Problem details: Which lines of the records contain the word "given"? Copy each one.

[Saved data entries]
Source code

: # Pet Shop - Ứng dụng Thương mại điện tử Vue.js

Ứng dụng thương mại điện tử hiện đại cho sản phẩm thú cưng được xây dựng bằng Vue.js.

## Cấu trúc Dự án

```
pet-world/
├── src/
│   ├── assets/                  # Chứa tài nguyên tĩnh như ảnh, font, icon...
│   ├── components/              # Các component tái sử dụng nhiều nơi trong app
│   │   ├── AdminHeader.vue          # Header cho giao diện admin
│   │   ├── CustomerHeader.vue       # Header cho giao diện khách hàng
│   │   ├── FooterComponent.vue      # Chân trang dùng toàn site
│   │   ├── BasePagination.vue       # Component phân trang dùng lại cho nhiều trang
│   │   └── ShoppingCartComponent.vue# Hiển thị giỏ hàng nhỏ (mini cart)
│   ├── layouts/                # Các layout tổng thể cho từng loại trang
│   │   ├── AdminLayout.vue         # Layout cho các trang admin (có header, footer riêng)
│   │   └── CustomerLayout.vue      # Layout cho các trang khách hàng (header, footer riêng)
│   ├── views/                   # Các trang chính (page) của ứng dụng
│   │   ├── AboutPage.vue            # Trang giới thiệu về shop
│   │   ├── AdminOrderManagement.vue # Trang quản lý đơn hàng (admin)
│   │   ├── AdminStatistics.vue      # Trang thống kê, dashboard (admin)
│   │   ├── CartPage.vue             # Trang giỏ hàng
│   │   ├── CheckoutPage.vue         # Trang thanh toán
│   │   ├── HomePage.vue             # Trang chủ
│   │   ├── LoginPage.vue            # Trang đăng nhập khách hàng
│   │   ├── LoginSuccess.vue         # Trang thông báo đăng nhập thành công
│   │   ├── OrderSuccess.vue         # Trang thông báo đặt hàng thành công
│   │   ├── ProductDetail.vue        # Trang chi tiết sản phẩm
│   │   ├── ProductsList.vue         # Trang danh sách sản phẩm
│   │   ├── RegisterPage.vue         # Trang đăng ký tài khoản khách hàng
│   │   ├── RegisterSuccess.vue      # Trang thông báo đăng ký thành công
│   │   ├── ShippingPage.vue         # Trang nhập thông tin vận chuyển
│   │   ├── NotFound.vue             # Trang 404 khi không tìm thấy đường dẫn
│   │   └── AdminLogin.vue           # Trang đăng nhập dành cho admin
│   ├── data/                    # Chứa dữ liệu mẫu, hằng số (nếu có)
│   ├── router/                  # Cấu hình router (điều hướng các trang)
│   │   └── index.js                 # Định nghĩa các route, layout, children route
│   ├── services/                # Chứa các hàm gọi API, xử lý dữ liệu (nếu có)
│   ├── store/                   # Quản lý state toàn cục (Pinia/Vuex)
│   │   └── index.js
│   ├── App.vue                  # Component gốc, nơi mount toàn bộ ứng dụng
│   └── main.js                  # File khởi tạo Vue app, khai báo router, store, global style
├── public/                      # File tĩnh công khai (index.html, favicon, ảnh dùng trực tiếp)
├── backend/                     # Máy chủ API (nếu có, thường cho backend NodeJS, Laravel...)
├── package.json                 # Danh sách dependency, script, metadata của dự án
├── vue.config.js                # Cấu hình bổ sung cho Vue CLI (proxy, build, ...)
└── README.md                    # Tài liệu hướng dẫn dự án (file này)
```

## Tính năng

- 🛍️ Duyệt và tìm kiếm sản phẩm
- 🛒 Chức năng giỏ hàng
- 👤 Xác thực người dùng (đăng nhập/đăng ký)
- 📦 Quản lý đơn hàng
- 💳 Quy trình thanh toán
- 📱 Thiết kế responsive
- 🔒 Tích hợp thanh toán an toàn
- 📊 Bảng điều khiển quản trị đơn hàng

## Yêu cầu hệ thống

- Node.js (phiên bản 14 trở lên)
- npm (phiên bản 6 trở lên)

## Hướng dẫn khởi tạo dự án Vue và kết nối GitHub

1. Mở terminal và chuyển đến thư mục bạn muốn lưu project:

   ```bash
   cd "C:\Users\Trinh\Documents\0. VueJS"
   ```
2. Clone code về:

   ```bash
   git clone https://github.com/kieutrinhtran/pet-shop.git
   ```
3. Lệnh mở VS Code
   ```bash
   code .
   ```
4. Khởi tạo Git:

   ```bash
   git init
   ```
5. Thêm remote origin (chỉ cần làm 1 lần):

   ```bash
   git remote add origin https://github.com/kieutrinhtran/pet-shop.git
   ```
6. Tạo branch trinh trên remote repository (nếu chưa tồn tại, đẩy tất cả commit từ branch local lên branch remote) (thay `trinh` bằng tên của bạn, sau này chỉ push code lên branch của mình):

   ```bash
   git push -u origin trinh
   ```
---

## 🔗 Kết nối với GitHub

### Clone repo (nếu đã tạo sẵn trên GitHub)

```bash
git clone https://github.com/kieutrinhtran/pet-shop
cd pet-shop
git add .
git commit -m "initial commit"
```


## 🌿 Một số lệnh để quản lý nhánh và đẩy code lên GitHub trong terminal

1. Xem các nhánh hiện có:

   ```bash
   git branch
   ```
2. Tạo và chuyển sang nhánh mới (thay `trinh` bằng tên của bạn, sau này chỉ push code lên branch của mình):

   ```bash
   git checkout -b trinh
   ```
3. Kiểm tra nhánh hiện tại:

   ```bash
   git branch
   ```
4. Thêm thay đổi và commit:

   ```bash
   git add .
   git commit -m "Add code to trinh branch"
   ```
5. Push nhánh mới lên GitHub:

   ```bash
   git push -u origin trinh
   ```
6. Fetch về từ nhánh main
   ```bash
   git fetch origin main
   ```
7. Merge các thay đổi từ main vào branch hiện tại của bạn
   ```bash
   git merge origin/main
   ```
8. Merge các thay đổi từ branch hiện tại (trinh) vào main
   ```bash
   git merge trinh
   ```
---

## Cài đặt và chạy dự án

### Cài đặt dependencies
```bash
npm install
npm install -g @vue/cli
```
==
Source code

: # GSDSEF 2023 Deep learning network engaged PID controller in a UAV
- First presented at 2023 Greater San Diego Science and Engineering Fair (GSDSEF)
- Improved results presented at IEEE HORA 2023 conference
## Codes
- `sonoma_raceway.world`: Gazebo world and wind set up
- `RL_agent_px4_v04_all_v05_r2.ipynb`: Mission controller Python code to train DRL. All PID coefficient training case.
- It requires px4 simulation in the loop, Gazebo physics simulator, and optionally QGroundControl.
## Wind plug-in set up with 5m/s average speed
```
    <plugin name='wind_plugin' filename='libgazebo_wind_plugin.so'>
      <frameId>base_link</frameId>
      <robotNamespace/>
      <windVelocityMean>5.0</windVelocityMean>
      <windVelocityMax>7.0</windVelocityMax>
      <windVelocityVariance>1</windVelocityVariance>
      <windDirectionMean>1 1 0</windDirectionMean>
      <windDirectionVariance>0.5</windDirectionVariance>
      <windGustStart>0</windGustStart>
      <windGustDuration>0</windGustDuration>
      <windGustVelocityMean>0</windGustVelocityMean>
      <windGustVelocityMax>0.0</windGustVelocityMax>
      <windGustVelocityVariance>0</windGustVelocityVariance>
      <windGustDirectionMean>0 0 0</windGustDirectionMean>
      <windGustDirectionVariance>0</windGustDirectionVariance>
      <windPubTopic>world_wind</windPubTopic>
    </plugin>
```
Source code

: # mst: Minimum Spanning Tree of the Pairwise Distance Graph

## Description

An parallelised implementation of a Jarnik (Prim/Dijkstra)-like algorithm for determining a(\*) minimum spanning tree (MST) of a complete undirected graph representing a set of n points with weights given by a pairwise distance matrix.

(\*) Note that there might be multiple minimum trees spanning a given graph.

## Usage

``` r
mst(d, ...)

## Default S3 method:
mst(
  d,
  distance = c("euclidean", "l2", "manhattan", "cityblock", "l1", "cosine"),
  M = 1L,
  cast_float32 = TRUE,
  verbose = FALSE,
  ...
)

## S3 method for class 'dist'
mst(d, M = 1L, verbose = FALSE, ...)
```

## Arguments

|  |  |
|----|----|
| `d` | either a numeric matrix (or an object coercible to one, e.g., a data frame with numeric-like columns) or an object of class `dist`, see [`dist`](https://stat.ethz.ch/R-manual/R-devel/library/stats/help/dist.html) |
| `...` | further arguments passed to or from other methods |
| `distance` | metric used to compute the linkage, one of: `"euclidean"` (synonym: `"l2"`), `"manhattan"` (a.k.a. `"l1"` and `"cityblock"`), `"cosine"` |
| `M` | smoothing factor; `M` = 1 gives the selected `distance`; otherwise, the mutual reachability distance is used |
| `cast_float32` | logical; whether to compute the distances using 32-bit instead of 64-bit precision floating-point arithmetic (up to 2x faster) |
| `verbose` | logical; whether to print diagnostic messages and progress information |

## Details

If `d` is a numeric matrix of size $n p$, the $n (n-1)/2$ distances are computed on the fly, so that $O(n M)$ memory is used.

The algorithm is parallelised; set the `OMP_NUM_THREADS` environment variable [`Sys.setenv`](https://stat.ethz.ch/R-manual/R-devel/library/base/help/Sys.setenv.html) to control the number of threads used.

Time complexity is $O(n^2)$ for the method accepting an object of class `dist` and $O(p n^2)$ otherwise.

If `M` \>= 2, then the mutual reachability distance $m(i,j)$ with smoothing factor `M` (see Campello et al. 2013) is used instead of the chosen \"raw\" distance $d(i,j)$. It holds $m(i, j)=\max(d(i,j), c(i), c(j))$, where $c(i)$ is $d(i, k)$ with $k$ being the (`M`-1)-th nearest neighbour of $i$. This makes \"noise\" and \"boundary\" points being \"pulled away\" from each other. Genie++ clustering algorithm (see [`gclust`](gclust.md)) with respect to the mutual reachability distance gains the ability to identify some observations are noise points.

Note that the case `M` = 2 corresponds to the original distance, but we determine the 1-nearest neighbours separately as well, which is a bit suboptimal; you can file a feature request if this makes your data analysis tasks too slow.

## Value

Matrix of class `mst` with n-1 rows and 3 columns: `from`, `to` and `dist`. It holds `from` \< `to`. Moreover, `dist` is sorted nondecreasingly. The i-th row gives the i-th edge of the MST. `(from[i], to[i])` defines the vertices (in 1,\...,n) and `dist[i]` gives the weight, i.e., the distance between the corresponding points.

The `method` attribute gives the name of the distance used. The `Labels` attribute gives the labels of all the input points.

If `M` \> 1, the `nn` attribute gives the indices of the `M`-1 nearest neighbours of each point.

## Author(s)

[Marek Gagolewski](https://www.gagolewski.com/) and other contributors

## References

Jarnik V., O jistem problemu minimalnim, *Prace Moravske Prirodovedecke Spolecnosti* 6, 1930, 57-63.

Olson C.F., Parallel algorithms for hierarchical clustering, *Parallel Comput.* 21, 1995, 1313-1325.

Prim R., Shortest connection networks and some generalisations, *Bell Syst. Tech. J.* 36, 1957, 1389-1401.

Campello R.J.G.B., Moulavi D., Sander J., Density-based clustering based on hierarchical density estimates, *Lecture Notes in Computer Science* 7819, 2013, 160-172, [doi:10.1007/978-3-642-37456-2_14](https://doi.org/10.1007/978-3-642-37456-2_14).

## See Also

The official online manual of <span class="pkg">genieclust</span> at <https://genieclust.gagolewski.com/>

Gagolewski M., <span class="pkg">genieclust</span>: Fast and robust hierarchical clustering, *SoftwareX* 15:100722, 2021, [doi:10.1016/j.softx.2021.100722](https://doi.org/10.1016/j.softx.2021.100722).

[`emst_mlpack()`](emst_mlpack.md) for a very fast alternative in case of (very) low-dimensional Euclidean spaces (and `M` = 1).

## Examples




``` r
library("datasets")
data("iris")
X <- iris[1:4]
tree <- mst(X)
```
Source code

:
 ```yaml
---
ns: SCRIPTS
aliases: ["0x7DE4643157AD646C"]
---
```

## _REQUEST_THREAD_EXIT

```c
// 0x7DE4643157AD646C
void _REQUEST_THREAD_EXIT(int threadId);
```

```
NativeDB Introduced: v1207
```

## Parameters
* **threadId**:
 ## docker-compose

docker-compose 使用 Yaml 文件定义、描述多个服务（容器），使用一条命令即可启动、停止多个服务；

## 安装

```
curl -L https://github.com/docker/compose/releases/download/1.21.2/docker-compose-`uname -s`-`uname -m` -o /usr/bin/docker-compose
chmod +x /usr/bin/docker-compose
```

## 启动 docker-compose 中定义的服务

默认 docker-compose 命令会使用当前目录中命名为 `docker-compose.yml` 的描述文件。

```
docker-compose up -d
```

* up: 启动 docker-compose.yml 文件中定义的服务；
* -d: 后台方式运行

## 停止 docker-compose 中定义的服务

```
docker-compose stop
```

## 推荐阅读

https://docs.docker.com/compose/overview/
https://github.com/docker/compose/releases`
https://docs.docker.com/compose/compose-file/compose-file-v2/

Solved problem:
An parallelised implementation of a Jarnik (Prim/Dijkstra)-like algorithm for determining a(\*) minimum spanning tree (MST) of a complete undirected graph representing a set of n points with weights given by a pairwise distance matrix.
(\*) Note that there might be multiple minimum trees spanning a given graph.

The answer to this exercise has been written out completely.